**TASK STATEMENT**
Each entry should appear in the answer exactly as written.

**PROVIDED DATA**
= = =
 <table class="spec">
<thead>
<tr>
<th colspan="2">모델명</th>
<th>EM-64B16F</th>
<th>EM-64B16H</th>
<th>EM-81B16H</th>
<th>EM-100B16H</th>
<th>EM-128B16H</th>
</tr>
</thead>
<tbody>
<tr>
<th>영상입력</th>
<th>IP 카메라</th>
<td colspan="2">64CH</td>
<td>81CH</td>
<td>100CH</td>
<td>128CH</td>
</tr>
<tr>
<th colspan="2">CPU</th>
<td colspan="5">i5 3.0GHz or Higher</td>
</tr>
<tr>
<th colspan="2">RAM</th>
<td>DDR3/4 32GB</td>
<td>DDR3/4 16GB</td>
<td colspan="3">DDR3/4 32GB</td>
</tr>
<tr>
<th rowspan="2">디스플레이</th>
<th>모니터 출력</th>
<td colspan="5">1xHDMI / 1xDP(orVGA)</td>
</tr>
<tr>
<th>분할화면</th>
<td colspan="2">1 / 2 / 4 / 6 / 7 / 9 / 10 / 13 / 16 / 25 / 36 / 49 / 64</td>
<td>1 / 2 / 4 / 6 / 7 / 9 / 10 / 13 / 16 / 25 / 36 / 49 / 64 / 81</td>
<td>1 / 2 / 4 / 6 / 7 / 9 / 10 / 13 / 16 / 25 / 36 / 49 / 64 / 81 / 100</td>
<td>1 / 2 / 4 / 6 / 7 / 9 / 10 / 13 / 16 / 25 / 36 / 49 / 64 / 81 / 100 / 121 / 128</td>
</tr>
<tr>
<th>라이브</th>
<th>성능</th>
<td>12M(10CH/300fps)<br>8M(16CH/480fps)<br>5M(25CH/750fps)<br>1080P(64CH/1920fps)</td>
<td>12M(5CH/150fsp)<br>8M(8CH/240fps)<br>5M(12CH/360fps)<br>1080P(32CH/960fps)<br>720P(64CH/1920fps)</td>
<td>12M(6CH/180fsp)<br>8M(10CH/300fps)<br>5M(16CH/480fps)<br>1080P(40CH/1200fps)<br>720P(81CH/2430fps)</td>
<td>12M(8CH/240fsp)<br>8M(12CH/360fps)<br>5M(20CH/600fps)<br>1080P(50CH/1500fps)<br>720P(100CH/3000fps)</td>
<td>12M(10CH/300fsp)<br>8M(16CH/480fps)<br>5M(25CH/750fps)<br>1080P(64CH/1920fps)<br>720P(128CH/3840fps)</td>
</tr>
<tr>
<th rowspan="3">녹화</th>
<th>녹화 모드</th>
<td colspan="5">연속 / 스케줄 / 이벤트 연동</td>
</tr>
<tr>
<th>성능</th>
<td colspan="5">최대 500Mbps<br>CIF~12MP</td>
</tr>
= = =
**SOLUTION TO THE PROBLEM**
 <table class="spec">
<thead>
<tr>
<th colspan="2">모델명</th>
<th>EM-64B16F</th>
<th>EM-64B16H</th>
<th>EM-81B16H</th>
<th>EM-100B16H</th>
<th>EM-128B16H</th>
</tr>
</thead>
<tbody>
<tr>
<th>영상입력</th>
<th>IP 카메라</th>
<td colspan="2">64CH</td>
<td>81CH</td>
<td>100CH</td>
<td>128CH</td>
</tr>
<tr>
<th colspan="2">CPU</th>
<td colspan="5">i5 3.0GHz or Higher</td>
</tr>
<tr>
<th colspan="2">RAM</th>
<td>DDR3/4 32GB</td>
<td>DDR3/4 16GB</td>
<td colspan="3">DDR3/4 32GB</td>
</tr>
<tr>
<th rowspan="2">디스플레이</th>
<th>모니터 출력</th>
<td colspan="5">1xHDMI / 1xDP(orVGA)</td>
</tr>
<tr>
<th>분할화면</th>
<td colspan="2">1 / 2 / 4 / 6 / 7 / 9 / 10 / 13 / 16 / 25 / 36 / 49 / 64</td>
<td>1 / 2 / 4 / 6 / 7 / 9 / 10 / 13 / 16 / 25 / 36 / 49 / 64 / 81</td>
<td>1 / 2 / 4 / 6 / 7 / 9 / 10 / 13 / 16 / 25 / 36 / 49 / 64 / 81 / 100</td>
<td>1 / 2 / 4 / 6 / 7 / 9 / 10 / 13 / 16 / 25 / 36 / 49 / 64 / 81 / 100 / 121 / 128</td>
</tr>
<tr>
<th>라이브</th>
<th>성능</th>
<td>12M(10CH/300fps)<br>8M(16CH/480fps)<br>5M(25CH/750fps)<br>1080P(64CH/1920fps)</td>
<td>12M(5CH/150fsp)<br>8M(8CH/240fps)<br>5M(12CH/360fps)<br>1080P(32CH/960fps)<br>720P(64CH/1920fps)</td>
<td>12M(6CH/180fsp)<br>8M(10CH/300fps)<br>5M(16CH/480fps)<br>1080P(40CH/1200fps)<br>720P(81CH/2430fps)</td>
<td>12M(8CH/240fsp)<br>8M(12CH/360fps)<br>5M(20CH/600fps)<br>1080P(50CH/1500fps)<br>720P(100CH/3000fps)</td>
<td>12M(10CH/300fsp)<br>8M(16CH/480fps)<br>5M(25CH/750fps)<br>1080P(64CH/1920fps)<br>720P(128CH/3840fps)</td>
</tr>
<tr>
<th rowspan="3">녹화</th>
<th>녹화 모드</th>
<td colspan="5">연속 / 스케줄 / 이벤트 연동</td>
</tr>
<tr>
<th>성능</th>
<td colspan="5">최대 500Mbps<br>CIF~12MP</td>
</tr>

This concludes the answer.